*** Opening Available data ***

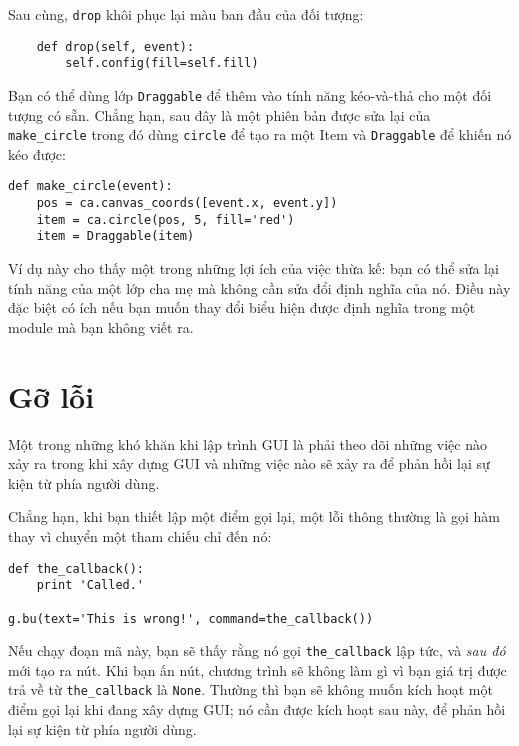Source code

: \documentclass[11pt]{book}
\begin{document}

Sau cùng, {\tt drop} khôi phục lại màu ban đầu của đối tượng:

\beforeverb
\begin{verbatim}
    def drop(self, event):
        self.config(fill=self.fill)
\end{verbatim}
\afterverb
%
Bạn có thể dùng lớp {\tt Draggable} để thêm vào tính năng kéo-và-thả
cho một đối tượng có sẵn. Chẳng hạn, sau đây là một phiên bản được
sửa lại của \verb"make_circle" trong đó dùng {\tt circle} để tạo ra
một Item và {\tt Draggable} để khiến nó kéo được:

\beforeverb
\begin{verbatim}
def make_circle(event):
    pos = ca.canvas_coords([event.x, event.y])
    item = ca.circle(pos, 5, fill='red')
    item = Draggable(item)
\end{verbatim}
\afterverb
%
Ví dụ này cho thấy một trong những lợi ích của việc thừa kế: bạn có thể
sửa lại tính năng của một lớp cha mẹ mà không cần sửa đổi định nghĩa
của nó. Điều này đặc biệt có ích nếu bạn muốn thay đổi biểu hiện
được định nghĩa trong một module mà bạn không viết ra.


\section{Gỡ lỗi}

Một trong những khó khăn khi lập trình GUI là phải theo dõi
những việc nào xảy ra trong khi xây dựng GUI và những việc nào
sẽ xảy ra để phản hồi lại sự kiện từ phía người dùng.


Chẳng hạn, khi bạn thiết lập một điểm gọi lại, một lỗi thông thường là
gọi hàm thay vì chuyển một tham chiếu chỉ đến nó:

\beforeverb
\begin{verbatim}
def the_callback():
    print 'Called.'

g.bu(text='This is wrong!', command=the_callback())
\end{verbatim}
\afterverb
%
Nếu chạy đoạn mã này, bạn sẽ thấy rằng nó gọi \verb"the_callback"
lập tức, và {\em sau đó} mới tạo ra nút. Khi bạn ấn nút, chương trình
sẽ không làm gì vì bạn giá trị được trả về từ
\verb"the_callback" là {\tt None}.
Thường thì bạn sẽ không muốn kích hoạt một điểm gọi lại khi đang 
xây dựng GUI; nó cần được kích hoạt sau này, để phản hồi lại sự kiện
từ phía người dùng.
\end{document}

*** Closing Available data ***
*** Opening Available data ***

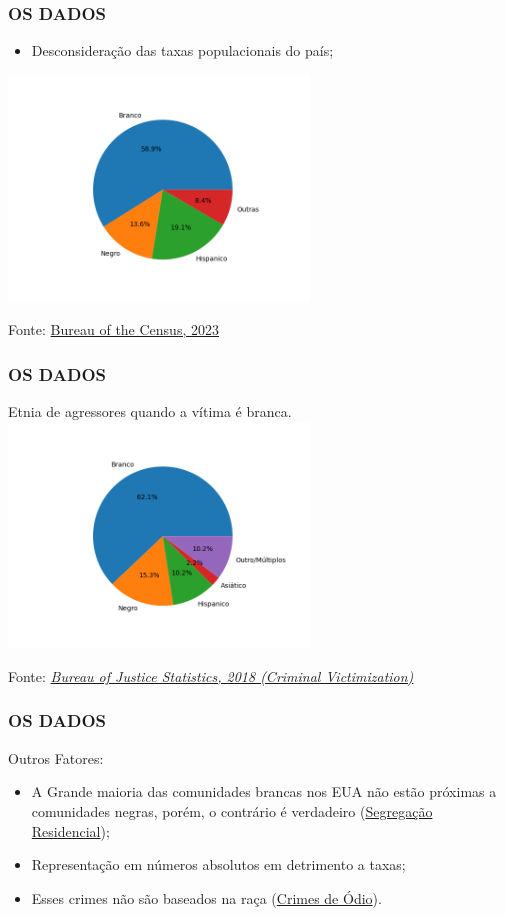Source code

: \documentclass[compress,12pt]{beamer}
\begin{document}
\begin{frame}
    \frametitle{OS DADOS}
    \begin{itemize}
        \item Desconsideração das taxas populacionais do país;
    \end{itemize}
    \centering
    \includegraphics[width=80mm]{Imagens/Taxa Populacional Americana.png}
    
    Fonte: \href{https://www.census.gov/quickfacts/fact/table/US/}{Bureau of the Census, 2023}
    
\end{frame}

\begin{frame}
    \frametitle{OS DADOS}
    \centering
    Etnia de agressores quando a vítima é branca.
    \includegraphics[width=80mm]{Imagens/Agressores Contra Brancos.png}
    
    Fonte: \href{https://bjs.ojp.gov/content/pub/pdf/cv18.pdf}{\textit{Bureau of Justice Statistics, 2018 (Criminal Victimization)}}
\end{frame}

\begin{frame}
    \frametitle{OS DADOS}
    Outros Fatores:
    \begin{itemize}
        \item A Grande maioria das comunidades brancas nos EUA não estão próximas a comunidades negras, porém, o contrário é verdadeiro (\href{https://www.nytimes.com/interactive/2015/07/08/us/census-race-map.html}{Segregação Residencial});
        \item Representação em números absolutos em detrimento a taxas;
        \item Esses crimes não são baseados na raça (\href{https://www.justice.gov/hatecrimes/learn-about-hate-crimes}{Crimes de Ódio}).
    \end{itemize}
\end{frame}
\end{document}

*** Closing Available data ***

**Exercise details:** Your response should be made up of the lines in the data that contain the word "điểm".

**Response to this exercise:**
Chẳng hạn, khi bạn thiết lập một điểm gọi lại, một lỗi thông thường là
Thường thì bạn sẽ không muốn kích hoạt một điểm gọi lại khi đang 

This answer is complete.